When Guerline is five, she moves to live with a woman in another village, far from home. Her mum says it’s better there. She is the youngest of six siblings and her mum and dad can’t always afford to give her food.
At her new home Guerline is given food, but she has to work for it. She fetches water and wood and helps with the cooking. Guerline sleeps on a blanket on the floor. She can play if there’s time between all the household chores.
Guerline must fetch water, cook, do the washing up, do the washing and hang it out, but also clean, lay the table and make the beds every day.
The next day, the woman arrives. Her name is Magalie. She takes Guerline with her to the capital.
When they arrive, Magalie shows Guerline the house where she’s going to live and work. There’s another woman living in the house with her children. They are older than Guerline and go to school.
“There’s room for you to sleep here,” says Magalie, and points to the floor by the kitchen table.
The other children and the adults sleep in beds, but Guerline just gets a few blankets to lie on.
When Guerline is out shopping, she often passes a school where the children in their smart uniforms are playing in the yard. Sometimes she meets children on their way to and from school. Guerline doesn’t have any friends. The other children in the house and on the street usually play once they’ve done their homework. Guerline rarely has time to join in, there’s so much to do around the house.
When she is ten years old, Guerline decides that she wants to go to school too. She wants a school uniform, friends and to learn things, like all the other children.
“When can I start school?” she asks Magalie.
“There’s no time. And we don’t have the money for it. And you’re already ten years old. You should have started when you were six,” answers Magalie.
There’s another problem.
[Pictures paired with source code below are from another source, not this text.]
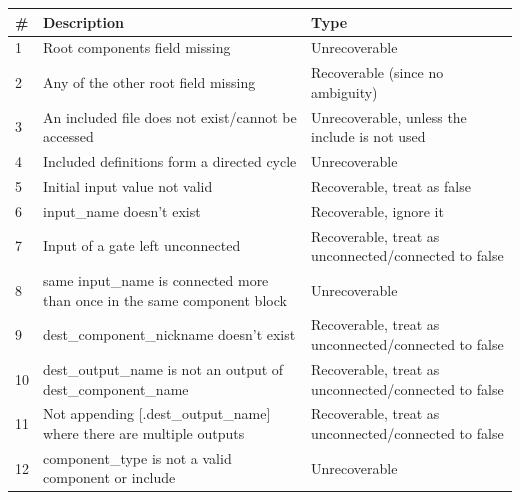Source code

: \documentclass[a4paper]{article}
\begin{document}
        \begin{table}[h]
            \centering
            \begin{tabular}{p{0.5cm}p{8cm}p{4cm}}
                \toprule
                \#     & Description                                                              & Type                                                 \\ \midrule
                1      & Root components field missing                                            & Unrecoverable                                        \\
                2      & Any of the other root field missing                                      & Recoverable (since no ambiguity)                     \\
                3      & An included file does not exist/cannot be accessed                       & Unrecoverable, unless the include is not used        \\
                4      & Included definitions form a directed cycle                               & Unrecoverable                                        \\
                5      & Initial input value not valid                                            & Recoverable, treat as false                          \\
                6      & input\_name doesn't exist                                                & Recoverable, ignore it                               \\
                7      & Input of a gate left unconnected                                         & Recoverable, treat as unconnected/connected to false \\
                8      & same input\_name is connected more than once in the same component block & Unrecoverable                                        \\
                9      & dest\_component\_nickname doesn't exist                                  & Recoverable, treat as unconnected/connected to false \\
                10     & dest\_output\_name is not an output of dest\_component\_name             & Recoverable, treat as unconnected/connected to false \\
                11     & Not appending {[}.dest\_output\_name{]} where there are multiple outputs & Recoverable, treat as unconnected/connected to false \\
                12     & component\_type is not a valid component or include                      & Unrecoverable                                        \\

\end{tabular}
\end{table}
\end{document}
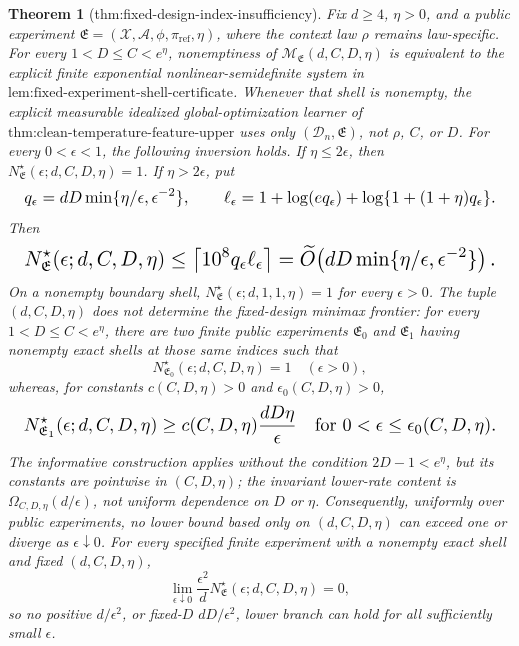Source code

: \documentclass{article}
\newtheorem{theorem}{Theorem}
\begin{document}
\begin{theorem}[thm:fixed-design-index-insufficiency]\label{thm:fixed-design-index-insufficiency}
Fix \(d\ge4\), \(\eta>0\), and a public experiment \(\mathfrak E=(\mathcal X,\mathcal A,\phi,\pi_{\mathrm{ref}},\eta)\), where the context law \(\rho\) remains law-specific. For every \(1<D\le C<e^\eta\), nonemptiness of \(\mathcal M_{\mathfrak E}(d,C,D,\eta)\) is equivalent to the explicit finite exponential nonlinear-semidefinite system in \(\text{lem:fixed-experiment-shell-certificate}\). Whenever that shell is nonempty, the explicit measurable idealized global-optimization learner of \(\text{thm:clean-temperature-feature-upper}\) uses only \((\mathcal D_n,\mathfrak E)\), not \(\rho\), \(C\), or \(D\). For every \(0<\epsilon<1\), the following inversion holds. If \(\eta\le2\epsilon\), then \(N^\star_{\mathfrak E}(\epsilon;d,C,D,\eta)=1\). If \(\eta>2\epsilon\), put
\[
\makebox[\linewidth][c]{\resizebox{0.98\linewidth}{!}{\(\displaystyle q_\epsilon=dD\min\{\eta/\epsilon,\epsilon^{-2}\},
\qquad
\ell_\epsilon=1+\log(eq_\epsilon)+\log\{1+(1+\eta)q_\epsilon\}.\)}}
\]
Then
\[
\makebox[\linewidth][c]{\resizebox{0.98\linewidth}{!}{\(\displaystyle N^\star_{\mathfrak E}(\epsilon;d,C,D,\eta)
\le\left\lceil10^8q_\epsilon\ell_\epsilon\right\rceil
=\widetilde O\!\left(dD\min\{\eta/\epsilon,\epsilon^{-2}\}\right).\)}}
\]
On a nonempty boundary shell, \(N^\star_{\mathfrak E}(\epsilon;d,1,1,\eta)=1\) for every \(\epsilon>0\). The tuple \((d,C,D,\eta)\) does not determine the fixed-design minimax frontier: for every \(1<D\le C<e^\eta\), there are two finite public experiments \(\mathfrak E_0\) and \(\mathfrak E_1\) having nonempty exact shells at those same indices such that
\[
N^\star_{\mathfrak E_0}(\epsilon;d,C,D,\eta)=1\quad(\epsilon>0),
\]
whereas, for constants \(c(C,D,\eta)>0\) and \(\epsilon_0(C,D,\eta)>0\),
\[
\makebox[\linewidth][c]{\resizebox{0.98\linewidth}{!}{\(\displaystyle N^\star_{\mathfrak E_1}(\epsilon;d,C,D,\eta)\ge c(C,D,\eta)\frac{dD\eta}{\epsilon}
\quad\text{for }0<\epsilon\le\epsilon_0(C,D,\eta).\)}}
\]
The informative construction applies without the condition \(2D-1<e^\eta\), but its constants are pointwise in \((C,D,\eta)\); the invariant lower-rate content is \(\Omega_{C,D,\eta}(d/\epsilon)\), not uniform dependence on \(D\) or \(\eta\). Consequently, uniformly over public experiments, no lower bound based only on \((d,C,D,\eta)\) can exceed one or diverge as \(\epsilon\downarrow0\). For every specified finite experiment with a nonempty exact shell and fixed \((d,C,D,\eta)\),
\[
\lim_{\epsilon\downarrow0}\frac{\epsilon^2}{d}N^\star_{\mathfrak E}(\epsilon;d,C,D,\eta)=0,
\]
so no positive \(d/\epsilon^2\), or fixed-\(D\) \(dD/\epsilon^2\), lower branch can hold for all sufficiently small \(\epsilon\).
\end{theorem}
\end{document}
Guerline has no birth certificate to prove when and where she was born, and who her parents are. No one can start school in Haiti without this document.
Guerline has to sleep on the kitchen floor.
“Why isn’t Guerline going to school? It’s her right. And our school is right by your house,” says the man.
“We don’t have the money or a birth certificate,” replies Magalie.
You don’t need either in our school,” says the man. “At our school there are many other children who also live with families that are not their own.”
Magalie gets to find out about children’s rights and about Haiti’s law, which says that all children have to go to school.
Magalie has been promised that Guerline will be at home with her to help out. She doesn’t want Guerline
to go to school several hours
a day.
“It makes no difference. She has to go to school. She can come to us for four hours a day and then you must give her some time to do her homework, and then she can carry on helping you at home,” says the social worker from Zanmi Timoun.
The first day at school is hard. Guerline is shy. But it’s the happiest day of her life. A dream has come true. But Guerline still sleeps on the floor and every day she has to get up early to cook food, clean, do the laundry, wash up and buy food.
Guerline starts longing for home and her own family. She misses her mum and dad and her brothers and sisters. Why can’t she live with them and go to school there? When she’s been at school for two years, Zanmi Timoun helps her travel home to visit. Guerline is now 12 and hasn’t been home for seven years.
Her mum, dad and siblings are happy to see her. Guerline tells them proudly that she’s started school. She plays with her brothers and sisters, but there’s a lot of work to do out in the fields. When the local farmers need help, the family works in their fields to earn money to put food on the table.
“You have to help out,” says her mum.
Soon Guerline is no longer the family’s school girl home to visit. She’s just another person who can contribute to the family’s finances. When she returns to Port-au-Prince after the summer holiday, she vows never to go home again.
Guerline misses her family every day, but she doesn’t miss being forced to work by her mum and dad as well. She sees school as her future.
When Guerline is in school, she is spared from working and can spend time with her friends.
Every day, Guerline longs for school to start. Then she won’t have to work and she gets to meet her friends.
There aren’t many who live as close to school as Guerline. Lots of children have a long bus journey to school. They often arrive late as they also have to work where they live. There’s rarely time for homework when the children are forced to work as domestic slaves where they live. The teachers at the school know about this. Instead of punishing students who haven’t done their homework or who arrive late, they talk to the students to make sure they’re ok.
Sometimes the children say they’re being beaten by the family they live with. Or that the family shouts and swears at them. They come to school with bruises.
Guerline has to manage the entire household by herself. She feels she is worthless, and she cries when no one is looking.
Guerline’s dream is to finish school and start her own business. Zanmi Timoun can provide financial support and help with loans when she reaches 18. She’s going to save up the money she earns so she can study to become a nurse.
“I think about it when I’m scrubbing the floor,” says Guerline.